The Mayor, planning for retirement, had decided that perhaps it was a good idea to downsize.  The sigh, that left their lips, was one I remembered well.  Where does one start, when faced with a lifetime of stuff?  Stuff that has accumulated and not been touched in years.  The process can be painful, especially when digging up old memories that have lain dormant for a long, long time.

The suggestion had been made that just maybe, some of this stuff could be sold.  The Mayor had given that some thought and figured it was always good to add to the retirement savings.  Box after box came out of the closet.  Betty Boop, who had not seen the light of day for years, ended up in the display cabinet.  She was not alone as more boxes revealed things that could not be parted with.  After all, there was some empty space in the cabinet that needed to be filled.  There were enough Christmas decorations to light up the entire apartment complex.  Since that season is nearly upon us, those did not go anywhere either.  Then, the find of all finds, emerged from the sea of boxes.....the Kirby Vacuum.  

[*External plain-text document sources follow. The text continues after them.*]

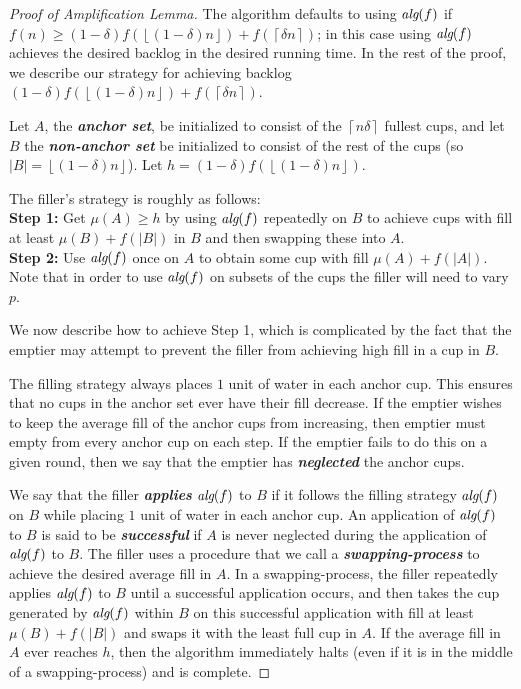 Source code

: \documentclass[twocolumn]{article}[10pt]
\newcommand{\defn}[1]{{\textit{\textbf{\boldmath #1}}}\xspace}
\newcommand{\alg}[1]{\textit{\text{alg}}({#1})}
\newcommand{\floor}[1]{\left\lfloor #1 \right\rfloor}
\newcommand{\ceil}[1]{\left\lceil #1 \right\rceil}
\begin{document}
\begin{proof}[Proof of Amplification Lemma]
The algorithm defaults to using $\alg{f}$ if $f(n) \ge
(1-\delta)f(\floor{(1-\delta)n}) + f(\ceil{\delta n})$; in this
case using $\alg{f}$
achieves the desired backlog in the desired running time. In the
rest of the proof, we describe our strategy for achieving backlog
$(1-\delta)f(\floor{(1-\delta)n}) + f(\ceil{\delta n})$. 

  Let $A$, the \defn{anchor set}, be initialized to consist of
  the $\ceil{n\delta}$ fullest cups, and let $B$ the
  \defn{non-anchor set} be initialized to consist of the rest of
  the cups (so $|B| = \floor{(1-\delta)n}$). Let $h =
  (1-\delta)f(\floor{(1-\delta)n}).$

  The filler's strategy is roughly as follows: \\
  \textbf{Step 1:} Get $\mu(A) \ge h$ by using $\alg{f}$
  repeatedly on $B$ to achieve cups with fill at least $\mu(B) +
  f(|B|)$ in $B$ and then swapping these into $A$.\\
  \textbf{Step 2:} Use $\alg{f}$ once on $A$ to obtain some cup
  with fill $\mu(A)+f(|A|)$.\\
  Note that in order to use $\alg{f}$ on subsets of the cups the
  filler will need to vary $p$.

  We now describe how to achieve Step 1, which is
  complicated by the fact that the emptier may attempt to
  prevent the filler from achieving high fill in a cup
  in $B$.

  The filling strategy always places $1$ unit of water in each
  anchor cup. This ensures that no cups in the anchor set ever
  have their fill decrease. If the emptier wishes to keep the
  average fill of the anchor cups from increasing, then emptier
  must empty from every anchor cup on each step. If the emptier
  fails to do this on a given round, then we say that the emptier
  has \defn{neglected} the anchor cups. 

  We say that the filler \defn{applies} $\alg{f}$ to $B$ if it
  follows the filling strategy $\alg{f}$ on $B$ while placing $1$
  unit of water in each anchor cup. An application of $\alg{f}$ to
  $B$ is said to be \defn{successful} if $A$ is never neglected
  during the application of $\alg{f}$ to $B$. The filler uses a
  procedure that we call a \defn{swapping-process} to achieve the
  desired average fill in $A$. In a swapping-process, the filler
  repeatedly applies $\alg{f}$ to $B$ until a successful
  application occurs, and then takes the cup generated by
  $\alg{f}$ within $B$ on this successful application with fill at
  least $\mu(B) + f(|B|)$ and swaps it with the least full cup in
  $A$. If the average fill in $A$ ever reaches $h$, then the
  algorithm immediately halts (even if it is in the middle of a
  swapping-process) and is complete.
  

\end{proof}
\end{document}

Having made the suggestion that if things did not sell, rather than put them back into the closet, they could be donated or simply thrown away.  The thought of the beloved Kirby in the dumpster nearly put the Mayor into cardiac arrest.  What was I thinking?!?  This Kirby was in the original box, with every attachment, that was ever created for this work of vacuum cleaner wizardry and they were in their original boxes too.....for the last 30 years.  Who knew cardboard could be an antique?

Trying to settle the Mayor's nerves, I quickly began to Google old style Kirby vacuum cleaners.  Never in my wildest dreams would I have believed what I found.....a Kirby vacuum cleaner club.....I kid you not.

It wasn't just for Kirby vacuums, but any old sweeper that was considered a modern marvel of its age, and the more I read, the better it got.  The club was founded in 1983, with ten members.  It has since grown to nearly 100.  They have 4 day annual conventions, a Facebook page and a website that boasts the recent Vacuum News. Then, I stumbled upon the pictures from the latest convention.  Sure enough, there were the members vacuuming the hotel carpets...individual pictures, of each member, doing the same thing.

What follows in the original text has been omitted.